Document images with source code
※

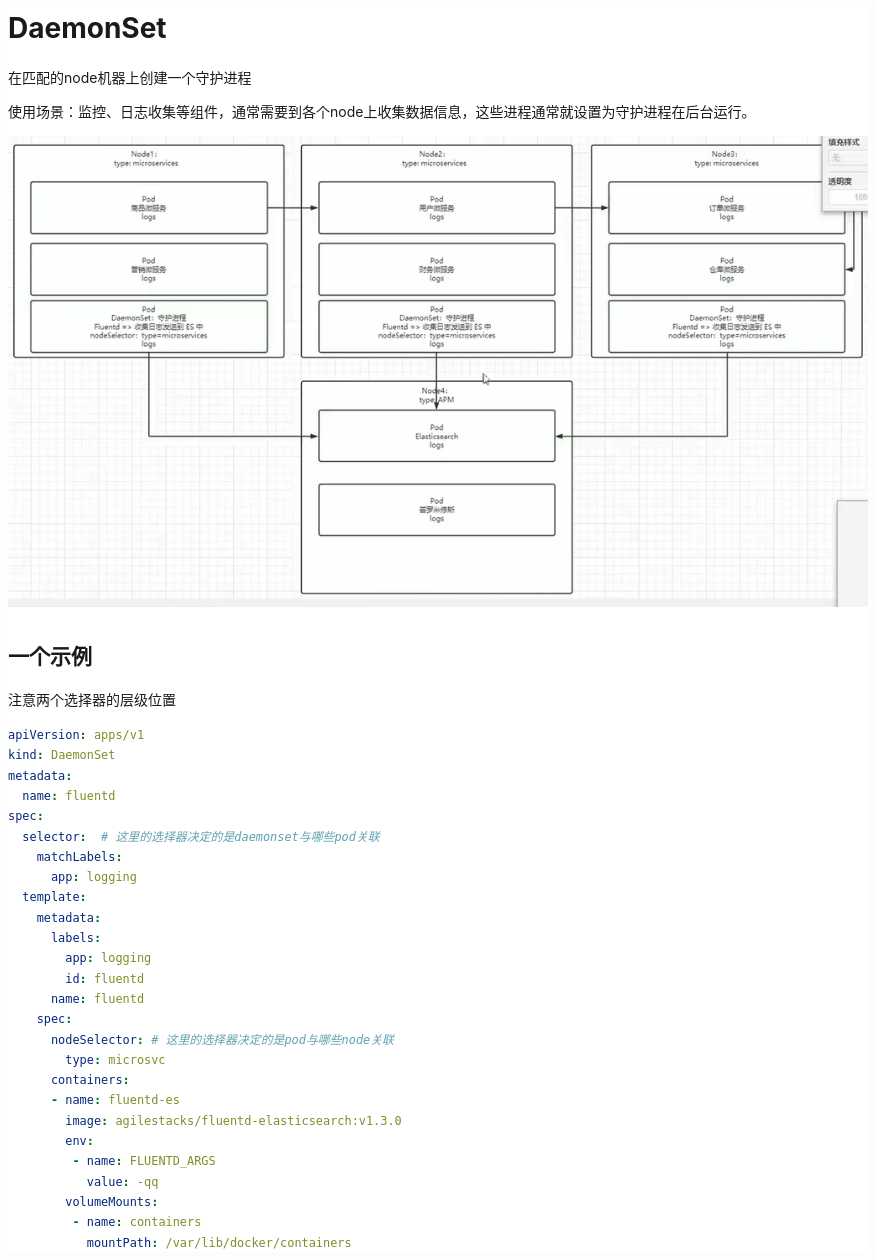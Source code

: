 

# DaemonSet

在匹配的node机器上创建一个守护进程

使用场景：监控、日志收集等组件，通常需要到各个node上收集数据信息，这些进程通常就设置为守护进程在后台运行。

![image-20240626225403402](..\images\image-20240626225403402.png)

## 一个示例

注意两个选择器的层级位置

```yaml
apiVersion: apps/v1
kind: DaemonSet
metadata:
  name: fluentd
spec:
  selector:  # 这里的选择器决定的是daemonset与哪些pod关联
    matchLabels:
      app: logging
  template:
    metadata:
      labels:
        app: logging
        id: fluentd
      name: fluentd
    spec:
      nodeSelector: # 这里的选择器决定的是pod与哪些node关联
        type: microsvc
      containers:
      - name: fluentd-es
        image: agilestacks/fluentd-elasticsearch:v1.3.0
        env:
         - name: FLUENTD_ARGS
           value: -qq
        volumeMounts:
         - name: containers
           mountPath: /var/lib/docker/containers
```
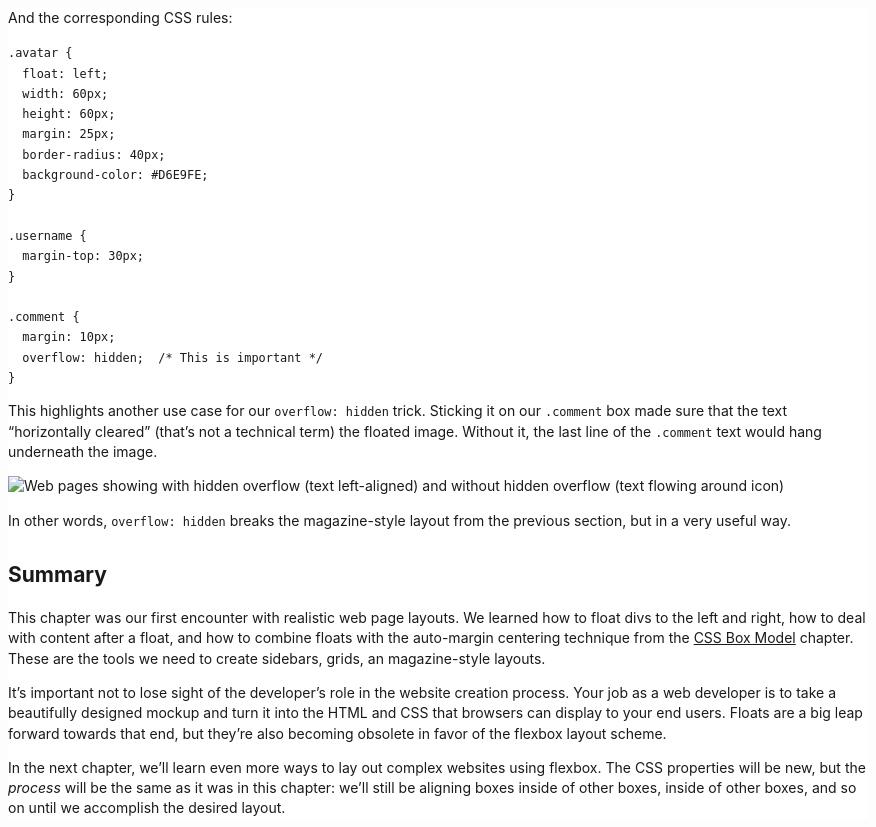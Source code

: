 And the corresponding CSS rules:

```html
.avatar {
  float: left;
  width: 60px;
  height: 60px;
  margin: 25px;
  border-radius: 40px;
  background-color: #D6E9FE;
}

.username {
  margin-top: 30px;
}

.comment {
  margin: 10px;
  overflow: hidden;  /* This is important */
}
```

This highlights another use case for our `overflow: hidden` trick. Sticking it on our `.comment` box made sure that the text “horizontally cleared” (that’s not a technical term) the floated image. Without it, the last line of the `.comment` text would hang underneath the image.

![Web pages showing with hidden overflow (text left-aligned) and without hidden overflow (text flowing around icon)](/images/no-overflow-hidden-for-content-1cb097.png)

In other words, `overflow: hidden` breaks the magazine-style layout from the previous section, but in a very useful way.

## Summary

This chapter was our first encounter with realistic web page layouts. We learned how to float divs to the left and right, how to deal with content after a float, and how to combine floats with the auto-margin centering technique from the [CSS Box Model](https://internetingishard.com//html-and-css/css-box-model/) chapter. These are the tools we need to create sidebars, grids, an magazine-style layouts.

It’s important not to lose sight of the developer’s role in the website creation process. Your job as a web developer is to take a beautifully designed mockup and turn it into the HTML and CSS that browsers can display to your end users. Floats are a big leap forward towards that end, but they’re also becoming obsolete in favor of the flexbox layout scheme.

In the next chapter, we’ll learn even more ways to lay out complex websites using flexbox. The CSS properties will be new, but the _process_ will be the same as it was in this chapter: we’ll still be aligning boxes inside of other boxes, inside of other boxes, and so on until we accomplish the desired layout.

※

- Task description: Write out the entries above in full and exactly; no pictures.

- Exercise result:
Source code

: 

# DaemonSet

在匹配的node机器上创建一个守护进程

使用场景：监控、日志收集等组件，通常需要到各个node上收集数据信息，这些进程通常就设置为守护进程在后台运行。

![image-20240626225403402](..\images\image-20240626225403402.png)

## 一个示例

注意两个选择器的层级位置

```yaml
apiVersion: apps/v1
kind: DaemonSet
metadata:
  name: fluentd
spec:
  selector:  # 这里的选择器决定的是daemonset与哪些pod关联
    matchLabels:
      app: logging
  template:
    metadata:
      labels:
        app: logging
        id: fluentd
      name: fluentd
    spec:
      nodeSelector: # 这里的选择器决定的是pod与哪些node关联
        type: microsvc
      containers:
      - name: fluentd-es
        image: agilestacks/fluentd-elasticsearch:v1.3.0
        env:
         - name: FLUENTD_ARGS
           value: -qq
        volumeMounts:
         - name: containers
           mountPath: /var/lib/docker/containers
```
Source code

: And the corresponding CSS rules:

```html
.avatar {
  float: left;
  width: 60px;
  height: 60px;
  margin: 25px;
  border-radius: 40px;
  background-color: #D6E9FE;
}

.username {
  margin-top: 30px;
}

.comment {
  margin: 10px;
  overflow: hidden;  /* This is important */
}
```

This highlights another use case for our `overflow: hidden` trick. Sticking it on our `.comment` box made sure that the text “horizontally cleared” (that’s not a technical term) the floated image. Without it, the last line of the `.comment` text would hang underneath the image.

![Web pages showing with hidden overflow (text left-aligned) and without hidden overflow (text flowing around icon)](/images/no-overflow-hidden-for-content-1cb097.png)

In other words, `overflow: hidden` breaks the magazine-style layout from the previous section, but in a very useful way.

## Summary

This chapter was our first encounter with realistic web page layouts. We learned how to float divs to the left and right, how to deal with content after a float, and how to combine floats with the auto-margin centering technique from the [CSS Box Model](https://internetingishard.com//html-and-css/css-box-model/) chapter. These are the tools we need to create sidebars, grids, an magazine-style layouts.

It’s important not to lose sight of the developer’s role in the website creation process. Your job as a web developer is to take a beautifully designed mockup and turn it into the HTML and CSS that browsers can display to your end users. Floats are a big leap forward towards that end, but they’re also becoming obsolete in favor of the flexbox layout scheme.

In the next chapter, we’ll learn even more ways to lay out complex websites using flexbox. The CSS properties will be new, but the _process_ will be the same as it was in this chapter: we’ll still be aligning boxes inside of other boxes, inside of other boxes, and so on until we accomplish the desired layout.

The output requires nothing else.